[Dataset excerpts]
- - - - - - -
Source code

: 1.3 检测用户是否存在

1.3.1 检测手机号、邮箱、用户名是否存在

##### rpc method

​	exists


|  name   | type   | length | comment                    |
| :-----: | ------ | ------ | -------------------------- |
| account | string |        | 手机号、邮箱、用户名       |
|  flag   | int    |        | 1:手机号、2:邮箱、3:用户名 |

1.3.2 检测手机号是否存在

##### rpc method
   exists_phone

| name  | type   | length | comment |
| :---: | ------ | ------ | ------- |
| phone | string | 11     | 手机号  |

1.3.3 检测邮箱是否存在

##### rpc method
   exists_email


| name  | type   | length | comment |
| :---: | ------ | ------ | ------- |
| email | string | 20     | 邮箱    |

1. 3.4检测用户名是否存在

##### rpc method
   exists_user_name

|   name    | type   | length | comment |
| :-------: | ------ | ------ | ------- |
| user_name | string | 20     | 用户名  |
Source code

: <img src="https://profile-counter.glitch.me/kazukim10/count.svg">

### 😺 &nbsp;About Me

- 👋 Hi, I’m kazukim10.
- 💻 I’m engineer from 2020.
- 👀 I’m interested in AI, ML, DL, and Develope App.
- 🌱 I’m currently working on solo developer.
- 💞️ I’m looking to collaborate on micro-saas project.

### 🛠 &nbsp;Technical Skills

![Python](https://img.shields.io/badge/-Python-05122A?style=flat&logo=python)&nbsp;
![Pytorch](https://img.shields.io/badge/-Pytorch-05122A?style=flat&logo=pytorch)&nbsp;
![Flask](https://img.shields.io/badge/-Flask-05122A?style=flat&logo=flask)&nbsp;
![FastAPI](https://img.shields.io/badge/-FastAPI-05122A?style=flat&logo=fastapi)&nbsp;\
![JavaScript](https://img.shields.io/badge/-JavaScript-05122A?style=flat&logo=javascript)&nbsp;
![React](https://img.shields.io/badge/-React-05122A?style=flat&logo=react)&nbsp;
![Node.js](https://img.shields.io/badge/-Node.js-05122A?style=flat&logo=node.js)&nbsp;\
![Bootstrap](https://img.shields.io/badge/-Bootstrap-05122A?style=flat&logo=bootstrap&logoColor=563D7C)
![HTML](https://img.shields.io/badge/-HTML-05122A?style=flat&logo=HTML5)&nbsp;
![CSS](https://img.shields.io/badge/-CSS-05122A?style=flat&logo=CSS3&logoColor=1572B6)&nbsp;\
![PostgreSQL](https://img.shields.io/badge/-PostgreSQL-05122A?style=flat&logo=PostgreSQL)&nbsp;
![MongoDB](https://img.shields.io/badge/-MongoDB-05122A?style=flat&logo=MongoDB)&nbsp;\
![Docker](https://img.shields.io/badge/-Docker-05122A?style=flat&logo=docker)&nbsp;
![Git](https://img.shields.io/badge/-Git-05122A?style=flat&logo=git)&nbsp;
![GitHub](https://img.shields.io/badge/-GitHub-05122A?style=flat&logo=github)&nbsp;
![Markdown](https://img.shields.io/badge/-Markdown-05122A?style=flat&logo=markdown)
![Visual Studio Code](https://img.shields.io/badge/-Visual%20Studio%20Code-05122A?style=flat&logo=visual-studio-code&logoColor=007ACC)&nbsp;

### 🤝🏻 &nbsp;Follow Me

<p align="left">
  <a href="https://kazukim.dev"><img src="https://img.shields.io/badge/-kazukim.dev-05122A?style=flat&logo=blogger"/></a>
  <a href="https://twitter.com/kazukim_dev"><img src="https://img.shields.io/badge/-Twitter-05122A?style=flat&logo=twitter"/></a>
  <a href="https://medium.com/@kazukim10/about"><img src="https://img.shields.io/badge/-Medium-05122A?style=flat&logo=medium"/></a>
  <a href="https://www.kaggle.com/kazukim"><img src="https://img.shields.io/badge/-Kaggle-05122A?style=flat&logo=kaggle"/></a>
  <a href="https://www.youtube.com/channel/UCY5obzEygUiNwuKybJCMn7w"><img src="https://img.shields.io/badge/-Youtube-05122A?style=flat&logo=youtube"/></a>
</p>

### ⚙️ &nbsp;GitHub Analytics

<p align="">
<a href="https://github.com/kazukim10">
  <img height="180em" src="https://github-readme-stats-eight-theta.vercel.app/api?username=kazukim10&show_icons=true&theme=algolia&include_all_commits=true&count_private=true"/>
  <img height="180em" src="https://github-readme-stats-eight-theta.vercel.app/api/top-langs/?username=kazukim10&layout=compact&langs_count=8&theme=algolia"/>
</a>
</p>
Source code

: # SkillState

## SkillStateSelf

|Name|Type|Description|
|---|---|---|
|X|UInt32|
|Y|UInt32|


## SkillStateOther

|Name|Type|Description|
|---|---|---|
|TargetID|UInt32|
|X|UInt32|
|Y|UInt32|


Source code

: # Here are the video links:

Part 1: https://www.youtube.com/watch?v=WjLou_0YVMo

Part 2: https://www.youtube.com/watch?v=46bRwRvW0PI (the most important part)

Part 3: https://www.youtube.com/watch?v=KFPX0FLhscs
- - - - - - -
__What you will do__.
Copy each line of the data exactly, leaving nothing out.

__Task answer__.
Source code

: 1.3 检测用户是否存在

1.3.1 检测手机号、邮箱、用户名是否存在

##### rpc method

​	exists


|  name   | type   | length | comment                    |
| :-----: | ------ | ------ | -------------------------- |
| account | string |        | 手机号、邮箱、用户名       |
|  flag   | int    |        | 1:手机号、2:邮箱、3:用户名 |

1.3.2 检测手机号是否存在

##### rpc method
   exists_phone

| name  | type   | length | comment |
| :---: | ------ | ------ | ------- |
| phone | string | 11     | 手机号  |

1.3.3 检测邮箱是否存在

##### rpc method
   exists_email


| name  | type   | length | comment |
| :---: | ------ | ------ | ------- |
| email | string | 20     | 邮箱    |

1. 3.4检测用户名是否存在

##### rpc method
   exists_user_name

|   name    | type   | length | comment |
| :-------: | ------ | ------ | ------- |
| user_name | string | 20     | 用户名  |
Source code

: <img src="https://profile-counter.glitch.me/kazukim10/count.svg">

### 😺 &nbsp;About Me

- 👋 Hi, I’m kazukim10.
- 💻 I’m engineer from 2020.
- 👀 I’m interested in AI, ML, DL, and Develope App.
- 🌱 I’m currently working on solo developer.
- 💞️ I’m looking to collaborate on micro-saas project.

### 🛠 &nbsp;Technical Skills

![Python](https://img.shields.io/badge/-Python-05122A?style=flat&logo=python)&nbsp;
![Pytorch](https://img.shields.io/badge/-Pytorch-05122A?style=flat&logo=pytorch)&nbsp;
![Flask](https://img.shields.io/badge/-Flask-05122A?style=flat&logo=flask)&nbsp;
![FastAPI](https://img.shields.io/badge/-FastAPI-05122A?style=flat&logo=fastapi)&nbsp;\
![JavaScript](https://img.shields.io/badge/-JavaScript-05122A?style=flat&logo=javascript)&nbsp;
![React](https://img.shields.io/badge/-React-05122A?style=flat&logo=react)&nbsp;
![Node.js](https://img.shields.io/badge/-Node.js-05122A?style=flat&logo=node.js)&nbsp;\
![Bootstrap](https://img.shields.io/badge/-Bootstrap-05122A?style=flat&logo=bootstrap&logoColor=563D7C)
![HTML](https://img.shields.io/badge/-HTML-05122A?style=flat&logo=HTML5)&nbsp;
![CSS](https://img.shields.io/badge/-CSS-05122A?style=flat&logo=CSS3&logoColor=1572B6)&nbsp;\
![PostgreSQL](https://img.shields.io/badge/-PostgreSQL-05122A?style=flat&logo=PostgreSQL)&nbsp;
![MongoDB](https://img.shields.io/badge/-MongoDB-05122A?style=flat&logo=MongoDB)&nbsp;\
![Docker](https://img.shields.io/badge/-Docker-05122A?style=flat&logo=docker)&nbsp;
![Git](https://img.shields.io/badge/-Git-05122A?style=flat&logo=git)&nbsp;
![GitHub](https://img.shields.io/badge/-GitHub-05122A?style=flat&logo=github)&nbsp;
![Markdown](https://img.shields.io/badge/-Markdown-05122A?style=flat&logo=markdown)
![Visual Studio Code](https://img.shields.io/badge/-Visual%20Studio%20Code-05122A?style=flat&logo=visual-studio-code&logoColor=007ACC)&nbsp;

### 🤝🏻 &nbsp;Follow Me

<p align="left">
  <a href="https://kazukim.dev"><img src="https://img.shields.io/badge/-kazukim.dev-05122A?style=flat&logo=blogger"/></a>
  <a href="https://twitter.com/kazukim_dev"><img src="https://img.shields.io/badge/-Twitter-05122A?style=flat&logo=twitter"/></a>
  <a href="https://medium.com/@kazukim10/about"><img src="https://img.shields.io/badge/-Medium-05122A?style=flat&logo=medium"/></a>
  <a href="https://www.kaggle.com/kazukim"><img src="https://img.shields.io/badge/-Kaggle-05122A?style=flat&logo=kaggle"/></a>
  <a href="https://www.youtube.com/channel/UCY5obzEygUiNwuKybJCMn7w"><img src="https://img.shields.io/badge/-Youtube-05122A?style=flat&logo=youtube"/></a>
</p>

### ⚙️ &nbsp;GitHub Analytics

<p align="">
<a href="https://github.com/kazukim10">
  <img height="180em" src="https://github-readme-stats-eight-theta.vercel.app/api?username=kazukim10&show_icons=true&theme=algolia&include_all_commits=true&count_private=true"/>
  <img height="180em" src="https://github-readme-stats-eight-theta.vercel.app/api/top-langs/?username=kazukim10&layout=compact&langs_count=8&theme=algolia"/>
</a>
</p>
Source code

: # SkillState

## SkillStateSelf

|Name|Type|Description|
|---|---|---|
|X|UInt32|
|Y|UInt32|


## SkillStateOther

|Name|Type|Description|
|---|---|---|
|TargetID|UInt32|
|X|UInt32|
|Y|UInt32|


Source code

: # Here are the video links:

Part 1: https://www.youtube.com/watch?v=WjLou_0YVMo

Part 2: https://www.youtube.com/watch?v=46bRwRvW0PI (the most important part)

Part 3: https://www.youtube.com/watch?v=KFPX0FLhscs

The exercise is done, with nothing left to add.